Long Exposure Blinky Light Painting
It gets dark now, early. Real early.
You're already armed with blinky lights, why not make something out of it? Grab a camera and a tripod and we'll show you how to capture long exposure light paintings.
1. Find the Right Spot
The darker the better. You can do this in the open air but using a wall for reference can make complicated drawings a snap.
2. Set Your Shutter Speed to Slow
Like real slow. Like anywhere from 10 - 30 seconds. The longer your shutter the more time you'll have to create your painting, but also the more light the camera will capture. Experiment to find the right balance. And don't forget, a tripod or stationary support is a must.
Got an iPhone instead of a DSLR? No worries, there's an app for that. Check out Slow Shutter, only $2 from the App Store.
3. Get to it
This is the fun part, but expect that it's going to take a few attempts. They more you experiment the better you'll get. Set your light to blinky mode to add some sparkle.

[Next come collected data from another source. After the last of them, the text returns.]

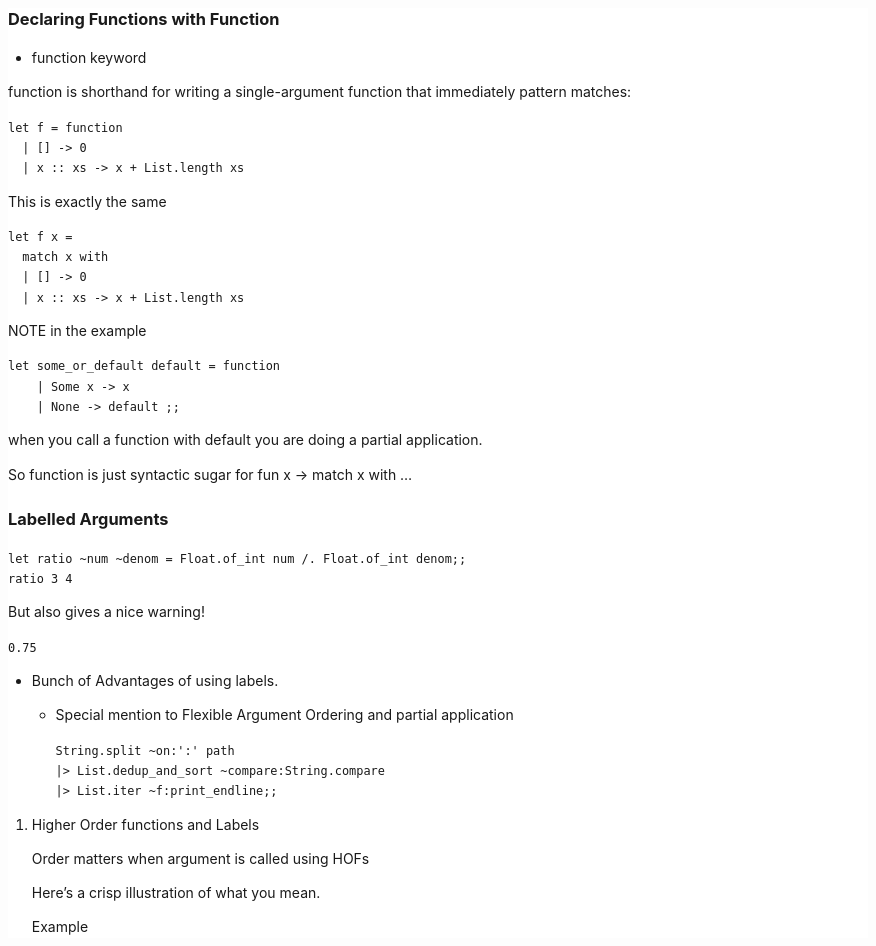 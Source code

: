 ### Declaring Functions with Function

-   function keyword

function is shorthand for writing a single-argument function that immediately pattern matches:

    let f = function
      | [] -> 0
      | x :: xs -> x + List.length xs

This is exactly the same

    let f x =
      match x with
      | [] -> 0
      | x :: xs -> x + List.length xs

NOTE in the example

    let some_or_default default = function
        | Some x -> x
        | None -> default ;;

when you call a function with default you are doing a partial application.

So function is just syntactic sugar for fun x -> match x with …


<a id="org9a5ad36"></a>

### Labelled Arguments

    let ratio ~num ~denom = Float.of_int num /. Float.of_int denom;;
    ratio 3 4

But also gives a nice warning!

    0.75

-   Bunch of Advantages of using labels.
    -   Special mention to Flexible Argument Ordering and partial application
        
            String.split ~on:':' path
            |> List.dedup_and_sort ~compare:String.compare
            |> List.iter ~f:print_endline;;

1.  Higher Order functions and Labels

    Order matters when argument is called using HOFs
    
    Here’s a crisp illustration of what you mean.
    
    Example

For our photo we chose a multi-step image to animate, but yours can be captured in a single exposure like this one we produced last year. If you want to make an animated GIF as well, this site works the magic for your, for free.
Once your fingers and toes are sufficiently cold, head inside to see what you've got. We'd also love to see your best shots. Please send them to info[at]missionbicycle.com.
Attention Mission Bicycle owners: It's time for the 2nd Annual Customer subMission Photo Contest. Rules are simple, prizes are made of cash. Enter on Facebook or Instagram, click here for full details.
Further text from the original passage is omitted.